▶ **EXERCISE INSTRUCTIONS**:
Lines that contain the string "file" are the ones to list; copy all of them from the records.

--- INPUT FOR THIS TASK Enclosed Below ---

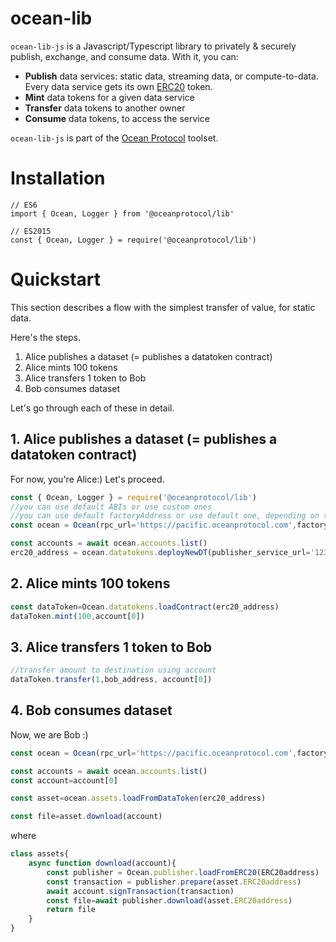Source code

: 
# ocean-lib

`ocean-lib-js` is a Javascript/Typescript library to privately & securely publish, exchange, and consume data. With it, you can:
* **Publish** data services: static data, streaming data, or compute-to-data. Every data service gets its own [ERC20](https://github.com/ethereum/EIPs/blob/7f4f0377730f5fc266824084188cc17cf246932e/EIPS/eip-20.md) token.
* **Mint** data tokens for a given data service
* **Transfer** data tokens to another owner
* **Consume** data tokens, to access the service

`ocean-lib-js` is part of the [Ocean Protocol](www.oceanprotocol.com) toolset.

# Installation
```
// ES6
import { Ocean, Logger } from '@oceanprotocol/lib'

// ES2015
const { Ocean, Logger } = require('@oceanprotocol/lib')

```

# Quickstart

This section describes a flow with the simplest transfer of value, for static data.

Here's the steps.
1. Alice publishes a dataset (= publishes a datatoken contract)
1. Alice mints 100 tokens
1. Alice transfers 1 token to Bob
1. Bob consumes dataset

Let's go through each of these in detail.


## 1. Alice publishes a dataset (= publishes a datatoken contract)

For now, you're Alice:) Let's proceed.


```javascript
const { Ocean, Logger } = require('@oceanprotocol/lib')
//you can use default ABIs or use custom ones
//you can use default factoryAddress or use default one, depending on the network (auto-determined)
const ocean = Ocean(rpc_url='https://pacific.oceanprotocol.com',factoryABI=Ocean.factoryABI,dataTokenABI=Ocean.dataTokenABI,factoryAddress='0x123',web3Provider: web3)

const accounts = await ocean.accounts.list()
erc20_address = ocean.datatokens.deployNewDT(publisher_service_url='123.com',account[0])
```

## 2. Alice mints 100 tokens

```javascript
const dataToken=Ocean.datatokens.loadContract(erc20_address)
dataToken.mint(100,account[0])
```

## 3. Alice transfers 1 token to Bob

```javascript
//transfer amount to destination using account
dataToken.transfer(1,bob_address, account[0])
```

## 4. Bob consumes dataset

Now, we are Bob :)

```javascript
const ocean = Ocean(rpc_url='https://pacific.oceanprotocol.com',factoryABI=Ocean.factoryABI,dataTokenABI=Ocean.dataTokenABI,factoryAddress='0x123',web3Provider: web3)

const accounts = await ocean.accounts.list()
const account=account[0]

const asset=ocean.assets.loadFromDataToken(erc20_address)

const file=asset.download(account)

```
where
```javascript
class assets{
    async function download(account){
        const publisher = Ocean.publisher.loadFromERC20(ERC20address)
        const transaction = publisher.prepare(asset.ERC20address)
        await account.signTransaction(transaction)
        const file=await publisher.download(asset.ERC20address)
        return file
    }
}
```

--- End of Enclosed INPUT FOR THIS TASK ---

▶ **EXERCISE OUTPUT**:
const file=asset.download(account)
        const file=await publisher.download(asset.ERC20address)
        return file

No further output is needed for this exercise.